Doch im Moment sehe ich eher einen schwierigen Weg vor uns. Und diesen Weg gilt es zu gehen. Denn wir sind hier vor Ort Gemeinde Jesu Christi. So wie wir es vor 50 Jahren unter den Bedingungen des Sozialismus waren, und auch vor 25 Jahren in der Zeit des Aufbruchs in eine friedlichere Zukunft. So sind wir auch heute Gemeinde Jesu vor Ort, in einer durch vielfältige Krisen geplagten Welt.
Gott baut sein Reich auch heute noch. An anderen Orten mit großer Kraft und vielen Menschen. Bei uns – so denke ich – eher leise und verborgen. Doch er ist auch bei uns am Wirken. Ich bete, hoffe und vertraue darauf, dass Gott auch durch unsere kleine Kraft wirkt, durch unsere Musik, durch unser Gebet, durch unser Dasein an diesem Ort als Christen in Altentreptow und unseren Dörfern.
Manchmal denke ich: Gott schickt uns wie Philippus auf die einsame und öde Straße. Dort begegnen uns keine Massen, aber Einzelne, die Gott vorbereitet hat und in seine Gemeinde ruft. Und dann hoffe ich, dass wir wie Philippus da sind, dass wir mit Gottes Hilfe die richtigen Antworten auf ihre Fragen geben können, dass wir die Leidenschaft für Gott und unseren Glauben zeigen können, dass wir Suchende ein Stück auf ihrem Glaubensweg begleiten können. Und vor allem dass Gott den ein oder anderen soberührt und anspricht, dass es dann heißt: Was hinderts, dass ich mich taufen lasse?

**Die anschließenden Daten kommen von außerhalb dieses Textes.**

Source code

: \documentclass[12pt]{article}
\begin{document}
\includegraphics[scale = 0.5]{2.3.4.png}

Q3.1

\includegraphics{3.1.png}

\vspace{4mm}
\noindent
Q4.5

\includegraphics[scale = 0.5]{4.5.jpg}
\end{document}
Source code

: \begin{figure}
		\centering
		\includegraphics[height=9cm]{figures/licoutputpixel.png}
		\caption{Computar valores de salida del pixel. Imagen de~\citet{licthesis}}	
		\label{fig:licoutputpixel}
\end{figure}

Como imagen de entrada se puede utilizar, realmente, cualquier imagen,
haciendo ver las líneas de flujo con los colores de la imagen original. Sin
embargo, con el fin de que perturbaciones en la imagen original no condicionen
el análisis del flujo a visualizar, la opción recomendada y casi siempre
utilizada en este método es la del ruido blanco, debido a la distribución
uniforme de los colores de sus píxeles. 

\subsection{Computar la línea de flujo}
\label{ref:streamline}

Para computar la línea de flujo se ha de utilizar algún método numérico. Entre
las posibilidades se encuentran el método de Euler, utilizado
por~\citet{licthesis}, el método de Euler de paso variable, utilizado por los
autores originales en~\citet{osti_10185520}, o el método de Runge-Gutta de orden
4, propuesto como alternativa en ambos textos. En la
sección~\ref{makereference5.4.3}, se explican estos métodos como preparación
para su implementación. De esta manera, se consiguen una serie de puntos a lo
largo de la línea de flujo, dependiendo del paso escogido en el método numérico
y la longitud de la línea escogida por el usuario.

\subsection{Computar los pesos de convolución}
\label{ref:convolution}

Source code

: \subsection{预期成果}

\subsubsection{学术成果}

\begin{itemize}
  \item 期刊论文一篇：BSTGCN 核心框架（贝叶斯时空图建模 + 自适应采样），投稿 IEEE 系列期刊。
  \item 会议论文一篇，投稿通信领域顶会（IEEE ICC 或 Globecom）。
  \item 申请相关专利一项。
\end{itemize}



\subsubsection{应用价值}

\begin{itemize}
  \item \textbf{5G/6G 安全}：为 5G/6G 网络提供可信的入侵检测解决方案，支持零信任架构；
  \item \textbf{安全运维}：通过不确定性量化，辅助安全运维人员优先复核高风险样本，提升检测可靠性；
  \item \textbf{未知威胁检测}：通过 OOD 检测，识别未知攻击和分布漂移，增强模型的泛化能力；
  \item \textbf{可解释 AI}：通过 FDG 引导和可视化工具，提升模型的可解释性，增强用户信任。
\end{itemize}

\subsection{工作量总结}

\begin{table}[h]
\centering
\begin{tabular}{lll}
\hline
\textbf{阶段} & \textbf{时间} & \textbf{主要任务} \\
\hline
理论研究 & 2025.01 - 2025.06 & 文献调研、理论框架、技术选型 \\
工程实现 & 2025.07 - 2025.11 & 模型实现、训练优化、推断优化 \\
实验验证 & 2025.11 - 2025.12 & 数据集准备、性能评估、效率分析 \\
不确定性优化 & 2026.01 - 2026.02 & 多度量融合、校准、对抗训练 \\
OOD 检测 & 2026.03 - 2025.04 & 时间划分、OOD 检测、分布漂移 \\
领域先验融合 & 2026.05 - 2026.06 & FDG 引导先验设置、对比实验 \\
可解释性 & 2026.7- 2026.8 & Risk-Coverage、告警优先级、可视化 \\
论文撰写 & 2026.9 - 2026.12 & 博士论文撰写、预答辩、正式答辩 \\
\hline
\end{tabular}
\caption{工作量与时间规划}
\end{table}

e) Vielleicht klingen ihnen meine Worte zu entmutigend. Es gibt ja mancheErfahrungen, die einem leicht den Mut nehmen können. Doch andererseits: Es gibt keine Konkurrenz zwischen Pfingsten in Jerusalem und der Landstraße. Petrus und Philippus haben hoffentlich nicht sich versucht zu übertrumpfen: „Ätsch, ich habe mehr getauft.“ Darum geht es nicht. Es geht darum, dass Gott seine Gemeinde baut. Auf unterschiedlichste Weise. Und wir freuen uns sowohl mit Petrus als auch selbstverständlich mit Philippus über jeden Menschen, der zu Gott findet.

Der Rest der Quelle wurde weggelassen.